The following morning, he brewed a pot of coffee, sat down with a hot cup and turned on his TV, a portable in baby blue. He liked it; it was so modern. To Timmy's ultimate surprise Randall Weston was on the local news! "My daughter's been missing for three nights! No word! I suspect foul play! The other day, a lunatic burst into my office and I had to have him physically removed by security. I suspect that maniac has kidnapped my Susan. Or worse! I demand the police find this fiend!" Then a police sketch, based on descriptions by Weston and his two goons, flashed on the screen. Timmy blinked at a rather crude version of him staring at him.

"Oh no..." Without thinking, he quickly dressed, packed a suitcase with a few changes of clothing and his shaving kit, took the elevator down. The glass door looked as good as new! "Well, yuh, it is new, after all." Out the door and to his Ferrari. Then his jaw dropped. Someone had slashed his tires, all four. And the finish had been scraped, he guessed, correctly, with a rock. The windows, too!

He didn't have time to figure out the who and the why. He had to get to his hideaway. "The police are after me! For a capital crime or two! And they'll never believe a word I have to say, not against a big wig like Weston!"

It was still early, no one was out and about, yet. Timmy tried the door to Mrs. Post's Lark. It opened. Under the mat, he found the key. Soon he was on the lam, quietly gliding down Highway 1, checking his rearview mirror a lot, knowing that it was only a matter of time before that rookie put two and two together, licking his chops at the thought of being the key cop to pinch the crazed demon.

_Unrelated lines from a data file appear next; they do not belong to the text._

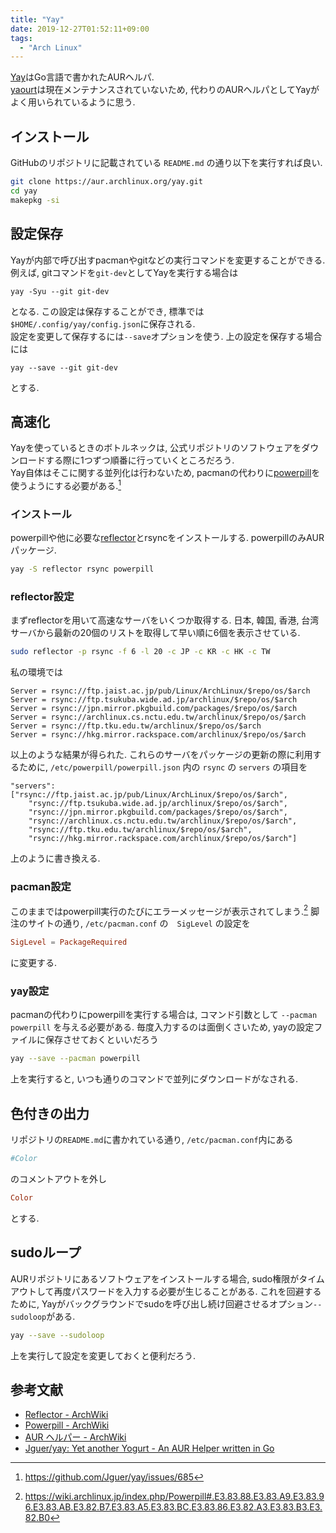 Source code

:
 ```yaml
---
title: "Yay"
date: 2019-12-27T01:52:11+09:00
tags:
  - "Arch Linux"
---
```

[Yay](https://github.com/Jguer/yay)はGo言語で書かれたAURヘルパ.  
[yaourt](https://archlinux.fr/yaourt-en)は現在メンテナンスされていないため, 代わりのAURヘルパとしてYayがよく用いられているように思う.

## インストール
GitHubのリポジトリに記載されている `README.md` の通り以下を実行すれば良い.

```bash
git clone https://aur.archlinux.org/yay.git
cd yay
makepkg -si
```

## 設定保存
Yayが内部で呼び出すpacmanやgitなどの実行コマンドを変更することができる.
例えば, gitコマンドを`git-dev`としてYayを実行する場合は

```
yay -Syu --git git-dev
```

となる.
この設定は保存することができ, 標準では`$HOME/.config/yay/config.json`に保存される.  
設定を変更して保存するには`--save`オプションを使う.
上の設定を保存する場合には

```
yay --save --git git-dev
```

とする.

## 高速化
Yayを使っているときのボトルネックは, 公式リポジトリのソフトウェアをダウンロードする際に1つずつ順番に行っていくところだろう.  
Yay自体はそこに関する並列化は行わないため, pacmanの代わりに[powerpill](https://xyne.archlinux.ca/projects/powerpill/)を使うようにする必要がある.[^parallel]

### インストール
powerpillや他に必要な[reflector](https://xyne.archlinux.ca/projects/reflector/)とrsyncをインストールする.
powerpillのみAURパッケージ.

```bash
yay -S reflector rsync powerpill
```

### reflector設定
まずreflectorを用いて高速なサーバをいくつか取得する.
日本, 韓国, 香港, 台湾サーバから最新の20個のリストを取得して早い順に6個を表示させている.

```bash
sudo reflector -p rsync -f 6 -l 20 -c JP -c KR -c HK -c TW
```

私の環境では

```text
Server = rsync://ftp.jaist.ac.jp/pub/Linux/ArchLinux/$repo/os/$arch
Server = rsync://ftp.tsukuba.wide.ad.jp/archlinux/$repo/os/$arch
Server = rsync://jpn.mirror.pkgbuild.com/packages/$repo/os/$arch
Server = rsync://archlinux.cs.nctu.edu.tw/archlinux/$repo/os/$arch
Server = rsync://ftp.tku.edu.tw/archlinux/$repo/os/$arch
Server = rsync://hkg.mirror.rackspace.com/archlinux/$repo/os/$arch
```

以上のような結果が得られた.
これらのサーバをパッケージの更新の際に利用するために, `/etc/powerpill/powerpill.json` 内の `rsync` の `servers` の項目を

```text
"servers": ["rsync://ftp.jaist.ac.jp/pub/Linux/ArchLinux/$repo/os/$arch",
    "rsync://ftp.tsukuba.wide.ad.jp/archlinux/$repo/os/$arch",
    "rsync://jpn.mirror.pkgbuild.com/packages/$repo/os/$arch",
    "rsync://archlinux.cs.nctu.edu.tw/archlinux/$repo/os/$arch",
    "rsync://ftp.tku.edu.tw/archlinux/$repo/os/$arch",
    "rsync://hkg.mirror.rackspace.com/archlinux/$repo/os/$arch"]
```

上のように書き換える.

### pacman設定
このままではpowerpill実行のたびにエラーメッセージが表示されてしまう.[^powerpill_error]
脚注のサイトの通り, `/etc/pacman.conf` の　`SigLevel` の設定を

```conf
SigLevel = PackageRequired
```

に変更する.

### yay設定
pacmanの代わりにpowerpillを実行する場合は, コマンド引数として `--pacman powerpill` を与える必要がある.
毎度入力するのは面倒くさいため, yayの設定ファイルに保存させておくといいだろう

```bash
yay --save --pacman powerpill
```

上を実行すると, いつも通りのコマンドで並列にダウンロードがなされる.

## 色付きの出力
リポジトリの`README.md`に書かれている通り, `/etc/pacman.conf`内にある

```conf
#Color
```

のコメントアウトを外し

```conf
Color
```

とする.

## sudoループ
AURリポジトリにあるソフトウェアをインストールする場合, sudo権限がタイムアウトして再度パスワードを入力する必要が生じることがある.
これを回避するために, Yayがバックグラウンドでsudoを呼び出し続け回避させるオプション`--sudoloop`がある.

```bash
yay --save --sudoloop
```

上を実行して設定を変更しておくと便利だろう.

## 参考文献
* [Reflector - ArchWiki](https://wiki.archlinux.jp/index.php/Reflector)
* [Powerpill - ArchWiki](https://wiki.archlinux.jp/index.php/Powerpill)
* [AUR ヘルパー - ArchWiki](https://wiki.archlinux.jp/index.php/AUR_%E3%83%98%E3%83%AB%E3%83%91%E3%83%BC)
* [Jguer/yay: Yet another Yogurt - An AUR Helper written in Go](https://github.com/Jguer/yay)

[^parallel]: https://github.com/Jguer/yay/issues/685
[^powerpill_error]: https://wiki.archlinux.jp/index.php/Powerpill#.E3.83.88.E3.83.A9.E3.83.96.E3.83.AB.E3.82.B7.E3.83.A5.E3.83.BC.E3.83.86.E3.82.A3.E3.83.B3.E3.82.B0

The Lark was a steep step down from a Ferrari, but any port in a storm. That said, what a granny car! Six weak cylinders, one two-barrel carb, three-speed on the column. Better than prison, but not by much!

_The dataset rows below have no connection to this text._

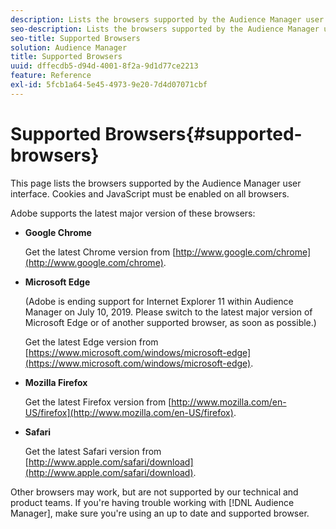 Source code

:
 ```yaml
---
description: Lists the browsers supported by the Audience Manager user interface. Cookies and JavaScript must be enabled on all browsers.
seo-description: Lists the browsers supported by the Audience Manager user interface. Cookies and JavaScript must be enabled on all browsers.
seo-title: Supported Browsers
solution: Audience Manager
title: Supported Browsers
uuid: dffecdb5-d94d-4001-8f2a-9d1d77ce2213
feature: Reference
exl-id: 5fcb1a64-5e45-4973-9e20-7d4d07071cbf
---
```

# Supported Browsers{#supported-browsers}

This page lists the browsers supported by the Audience Manager user interface. Cookies and JavaScript must be enabled on all browsers.

<!-- 

c_supported_browsers.xml

 -->

Adobe supports the latest major version of these browsers:

* **Google Chrome**

  Get the latest Chrome version from [http://www.google.com/chrome](http://www.google.com/chrome).

* **Microsoft Edge** 
  
  (Adobe is ending support for Internet Explorer 11 within Audience Manager on July 10, 2019. Please switch to the latest major version of Microsoft Edge or of another supported browser, as soon as possible.)

  Get the latest Edge version from [https://www.microsoft.com/windows/microsoft-edge](https://www.microsoft.com/windows/microsoft-edge).

* **Mozilla Firefox**

  Get the latest Firefox version from [http://www.mozilla.com/en-US/firefox](http://www.mozilla.com/en-US/firefox).

* **Safari**
  
  Get the latest Safari version from [http://www.apple.com/safari/download](http://www.apple.com/safari/download). 

Other browsers may work, but are not supported by our technical and product teams. If you're having trouble working with [!DNL Audience Manager], make sure you're using an up to date and supported browser.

"Now add car theft to my list! And stealing said vehicle from a widowed retiree! Man, oh man. I am cooked..."

Timmy took a left onto a dirt road, a road you'd never even notice driving by it. One lane, rutted and rocky; it pointed to hill country. He'd discovered it a year ago, when he owned a small Honda motorcycle and took it for off road adventures. A few miles, on the left, was a one-room shack abandoned to the elements. Its once-upon-a-time whitewash exterior had weathered to a beat gray. And the interior had been the victim of a leaky roof and decades of neglect. He'd taken it on as a project: new tarpaper shingles on the roof, cleared out cobwebs and debris, replaced broken window panes, added screens. Nothing fancy, but when he was through, it was a neat little getaway, even possessed a rustic charm. A windmill aiding a hand-pump at the kitchen sink provided water, after some minor repairs.

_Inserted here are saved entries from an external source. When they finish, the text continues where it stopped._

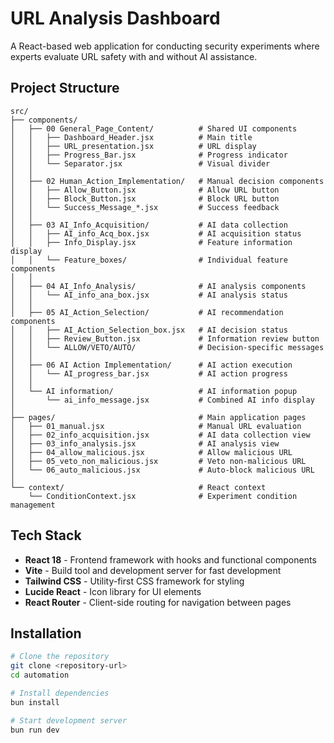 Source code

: # URL Analysis Dashboard

A React-based web application for conducting security experiments where experts evaluate URL safety with and without AI assistance.

## Project Structure

```
src/
├── components/
│   ├── 00 General_Page_Content/          # Shared UI components
│   │   ├── Dashboard_Header.jsx          # Main title
│   │   ├── URL_presentation.jsx          # URL display
│   │   ├── Progress_Bar.jsx              # Progress indicator
│   │   └── Separator.jsx                 # Visual divider
│   │
│   ├── 02 Human_Action_Implementation/   # Manual decision components
│   │   ├── Allow_Button.jsx              # Allow URL button
│   │   ├── Block_Button.jsx              # Block URL button
│   │   └── Success_Message_*.jsx         # Success feedback
│   │
│   ├── 03 AI_Info_Acquisition/           # AI data collection
│   │   ├── AI_info_Acq_box.jsx           # AI acquisition status
│   │   ├── Info_Display.jsx              # Feature information display
│   │   └── Feature_boxes/                # Individual feature components
│   │
│   ├── 04 AI_Info_Analysis/              # AI analysis components
│   │   └── AI_info_ana_box.jsx           # AI analysis status
│   │
│   ├── 05 AI_Action_Selection/           # AI recommendation components
│   │   ├── AI_Action_Selection_box.jsx   # AI decision status
│   │   ├── Review_Button.jsx             # Information review button
│   │   └── ALLOW/VETO/AUTO/              # Decision-specific messages
│   │
│   ├── 06 AI Action Implementation/      # AI action execution
│   │   └── AI_progress_bar.jsx           # AI action progress
│   │
│   └── AI information/                   # AI information popup
│       └── ai_info_message.jsx           # Combined AI info display
│
├── pages/                                # Main application pages
│   ├── 01_manual.jsx                     # Manual URL evaluation
│   ├── 02_info_acquisition.jsx           # AI data collection view
│   ├── 03_info_analysis.jsx              # AI analysis view
│   ├── 04_allow_malicious.jsx            # Allow malicious URL
│   ├── 05_veto_non_malicious.jsx         # Veto non-malicious URL
│   └── 06_auto_malicious.jsx             # Auto-block malicious URL
│
└── context/                              # React context
    └── ConditionContext.jsx              # Experiment condition management
```



## Tech Stack

- **React 18** - Frontend framework with hooks and functional components
- **Vite** - Build tool and development server for fast development
- **Tailwind CSS** - Utility-first CSS framework for styling
- **Lucide React** - Icon library for UI elements
- **React Router** - Client-side routing for navigation between pages

## Installation

```bash
# Clone the repository
git clone <repository-url>
cd automation

# Install dependencies
bun install

# Start development server
bun run dev
```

Timmy had stocked the cupboard with canned, tinned and jarred goods: baked beans, beef stew, McCann's oatmeal, sliced peaches, peanut butter, jam, crackers. A small bookcase was filled with paperbacks he'd found at a thrift store: mysteries, sci-fi, Westerns.

A nearby creek provided a bath.

Flashlights, a transistor radio, batteries, candles, a Sterno stove, two boxes of wood matches, an army cot with a sleeping bag completed the interior. Outside, he'd cleared broken branches and brush, put up no trespassing signs, and installed a heavy padlock on the door. If nothing else, a retreat until he devised a plan.

Pulling up to the shanty, he parked under a broad arroyo willow to hide it from copter coppers. He stepped out, suitcase in hand, and stopped in his tracks. The door was not padlocked; the door was ajar.

Timmy set the suitcase down, approached his little hideaway with great trepidation. He took a deep breath, pushed the door open. It creaked as he peeked in. On the Sterno, a pot of oatmeal was bubbling. On the cot sat Susan Weston. "Hey, mister. What took you so long? Y'know, this batch of porridge is gonna be just right. Not too hot, not too cold. Like this cot: just right. Come to me, Baby Bear." Her locks were more golden than the summer sun pouring through the windows.